Piano accordions are similar to a piano and can play in any key. Most accordion players will play traditional tunes in the keys of A or D, and as they can’t tune-up a semitone the way a fiddle can, they would need to be comfortable in, or relearn all their tunes in, B-flat or E-flat to suit the pipes. Dougie explained: “Accordions can be hard to play in the flat keys, not so much on the right hand, but the left hand has a hard time jumping around the chords as they are a long way away from each other.
“I played Highland pipes for years alongside an accordion in the ceilidh band Robbie Shepherd’s Nightmare but I used a pipe chanter in the key of A. I didn’t specifically set my pipes up in A for that situation, it was more a case that I just wanted a set of pipes in A and they came in handy in some recording sessions. When the ceilidh band started up they really came into their own.”
Mike talked about his experience playing with button accordionist, Leo McCann. “We have played in B-flat together. What he does is just open up the front of the accordion and move the reeds and then he can just play as normal.
“I have also played with Andy Cutting, the great English melodeon player. The melodeon has the sook / blaw thing going on where it plays a different note depending on whether it is being pushed or pulled and he could just play backwards to let him play in B-flat. Most melodeon players would just move their hands a half step up and play as normal.”
Dougie also spoke of a similar situation he has seen with a squeezebox player using an unusual and labour intensive method of moving reeds to get in tune with Highland pipes: “I remember seeing Gordon Hotchkiss playing concertina with the Old Howff Band, and any time the band were using concert pitch B-flat pipes Gordon would open the concertina up and move the reeds to allow him to use the key of A finger patterns but play in B-flat. I remember seeing him do his one time; he had the names of every note written against the reeds, and he would take one reed out and painstakingly move every reed up by one semitone and then take the first reed and put it in at the end. Then he flipped the concertina over, opened up the other end and did it all again.”
Electric Lead Guitar
Mike explained: “There are so many ways to play guitar and everyone will tell you something different. The way I was taught to play electric guitar was to never play an open string for the purposes of control. If your finger is on the string then you can control the vibrato and when the note stops. I was taught using closed scales and I would never use a capo on an electric guitar. Most electric guitar players who play lead would have the capability to play in any key they were asked to.”

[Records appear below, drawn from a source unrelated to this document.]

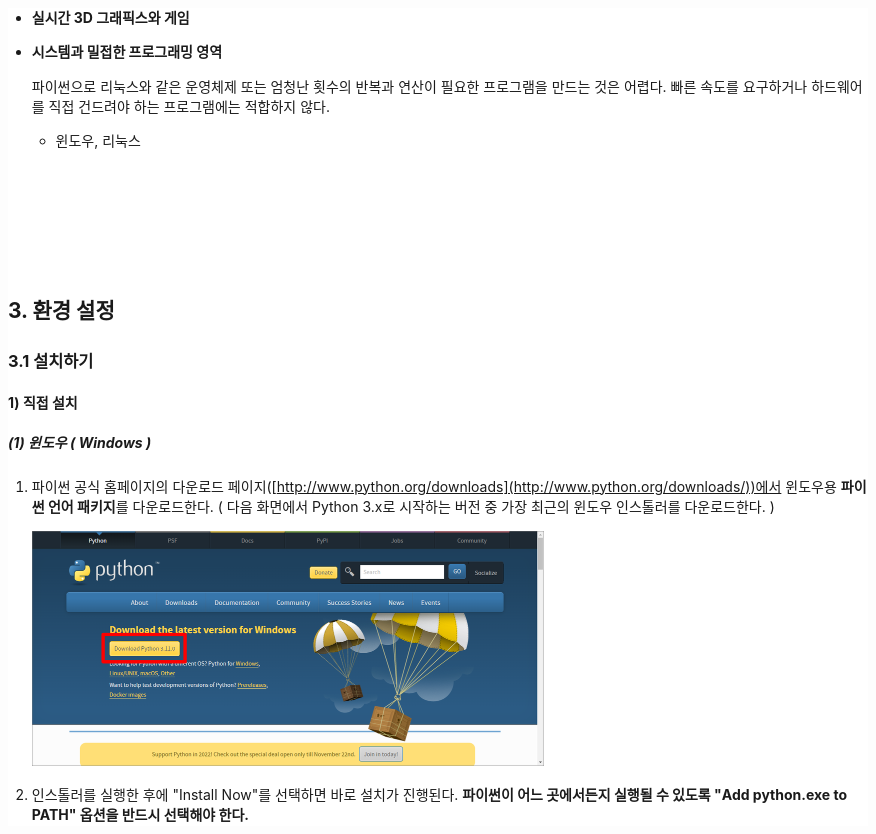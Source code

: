   * **실시간 3D 그래픽스와 게임**

  * **시스템과 밀접한 프로그래밍 영역**

    파이썬으로 리눅스와 같은 운영체제 또는 엄청난 횟수의 반복과 연산이 필요한 프로그램을 만드는 것은 어렵다. 
    빠른 속도를 요구하거나 하드웨어를 직접 건드려야 하는 프로그램에는 적합하지 않다.

    * 윈도우, 리눅스

<br>

<br>

<br>

<br>

<br>

## 3. 환경 설정

### 3.1 설치하기

#### 1) 직접 설치

##### (1) 윈도우 ( Windows )

1. 파이썬 공식 홈페이지의 다운로드 페이지([http://www.python.org/downloads](http://www.python.org/downloads/))에서 윈도우용 **파이썬 언어 패키지**를 다운로드한다.
   ( 다음 화면에서 Python 3.x로 시작하는 버전 중 가장 최근의 윈도우 인스톨러를 다운로드한다. )

   <img src="./assets/01-4_1.png" alt="img" style="zoom: 50%;" />

   

2. 인스톨러를 실행한 후에 "Install Now"를 선택하면 바로 설치가 진행된다. 
   **파이썬이 어느 곳에서든지 실행될 수 있도록 "Add python.exe to PATH" 옵션을 반드시 선택해야 한다.**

Brass instruments are naturally in the flat keys; trumpets and trombones are in B-flat; horns and saxophones are in either B-flat or E-flat so it is easy for these instruments to play alongside Highland pipes as we often see in military bands. However, it is important that some effort is made to be in tune with each other, as Calum explained: “When you hear pipes and brass and the tuning is bang on it is incredible how much they can combine to create a wall of sound but all too often the pipes and brass are not in tune with each other. When pipes are combined with other instruments it seems that the importance of being in tune has simply not been considered.”
This brings the first part of this series of four features to a close. These features have focused on the practical aspects of playing your pipes with other musicians and hopefully allowed you to grasp the basics of the related music theory. Future articles will explore the music theory in greater detail.
This series of feature was only made possible thanks to Calum MacCrimmon, Finlay MacDonald, Dougie Pincock, Mike Katz and Angus MacKenzie, by the generous sharing of their extensive musical knowledge and experience of piping in folk bands.
Sincere thanks to Janette Montague for her help and advice in preparing this feature.